What you should do: Output each record in full, exactly as it stands.

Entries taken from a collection
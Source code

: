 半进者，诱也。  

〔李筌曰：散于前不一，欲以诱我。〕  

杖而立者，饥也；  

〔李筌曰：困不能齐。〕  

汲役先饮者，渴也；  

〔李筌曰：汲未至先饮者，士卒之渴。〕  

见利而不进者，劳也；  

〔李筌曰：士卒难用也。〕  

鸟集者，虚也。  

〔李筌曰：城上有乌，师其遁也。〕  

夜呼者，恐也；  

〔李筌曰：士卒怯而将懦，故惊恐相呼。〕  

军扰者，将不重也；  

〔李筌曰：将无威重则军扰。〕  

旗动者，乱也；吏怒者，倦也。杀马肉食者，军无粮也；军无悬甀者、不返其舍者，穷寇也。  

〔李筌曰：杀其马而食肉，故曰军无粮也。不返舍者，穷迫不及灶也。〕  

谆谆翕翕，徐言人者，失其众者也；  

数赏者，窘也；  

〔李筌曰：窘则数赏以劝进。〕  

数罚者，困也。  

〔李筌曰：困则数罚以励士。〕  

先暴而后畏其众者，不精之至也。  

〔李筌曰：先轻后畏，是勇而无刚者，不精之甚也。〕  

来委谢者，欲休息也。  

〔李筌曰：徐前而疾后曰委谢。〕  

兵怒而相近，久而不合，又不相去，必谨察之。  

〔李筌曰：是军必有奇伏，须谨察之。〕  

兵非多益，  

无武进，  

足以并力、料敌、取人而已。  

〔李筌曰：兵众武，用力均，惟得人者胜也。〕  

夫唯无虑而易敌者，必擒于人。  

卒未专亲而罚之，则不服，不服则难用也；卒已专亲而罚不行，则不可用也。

Result for this exercise:
Source code

: 半进者，诱也。  

〔李筌曰：散于前不一，欲以诱我。〕  

杖而立者，饥也；  

〔李筌曰：困不能齐。〕  

汲役先饮者，渴也；  

〔李筌曰：汲未至先饮者，士卒之渴。〕  

见利而不进者，劳也；  

〔李筌曰：士卒难用也。〕  

鸟集者，虚也。  

〔李筌曰：城上有乌，师其遁也。〕  

夜呼者，恐也；  

〔李筌曰：士卒怯而将懦，故惊恐相呼。〕  

军扰者，将不重也；  

〔李筌曰：将无威重则军扰。〕  

旗动者，乱也；吏怒者，倦也。杀马肉食者，军无粮也；军无悬甀者、不返其舍者，穷寇也。  

〔李筌曰：杀其马而食肉，故曰军无粮也。不返舍者，穷迫不及灶也。〕  

谆谆翕翕，徐言人者，失其众者也；  

数赏者，窘也；  

〔李筌曰：窘则数赏以劝进。〕  

数罚者，困也。  

〔李筌曰：困则数罚以励士。〕  

先暴而后畏其众者，不精之至也。  

〔李筌曰：先轻后畏，是勇而无刚者，不精之甚也。〕  

来委谢者，欲休息也。  

〔李筌曰：徐前而疾后曰委谢。〕  

兵怒而相近，久而不合，又不相去，必谨察之。  

〔李筌曰：是军必有奇伏，须谨察之。〕  

兵非多益，  

无武进，  

足以并力、料敌、取人而已。  

〔李筌曰：兵众武，用力均，惟得人者胜也。〕  

夫唯无虑而易敌者，必擒于人。  

卒未专亲而罚之，则不服，不服则难用也；卒已专亲而罚不行，则不可用也。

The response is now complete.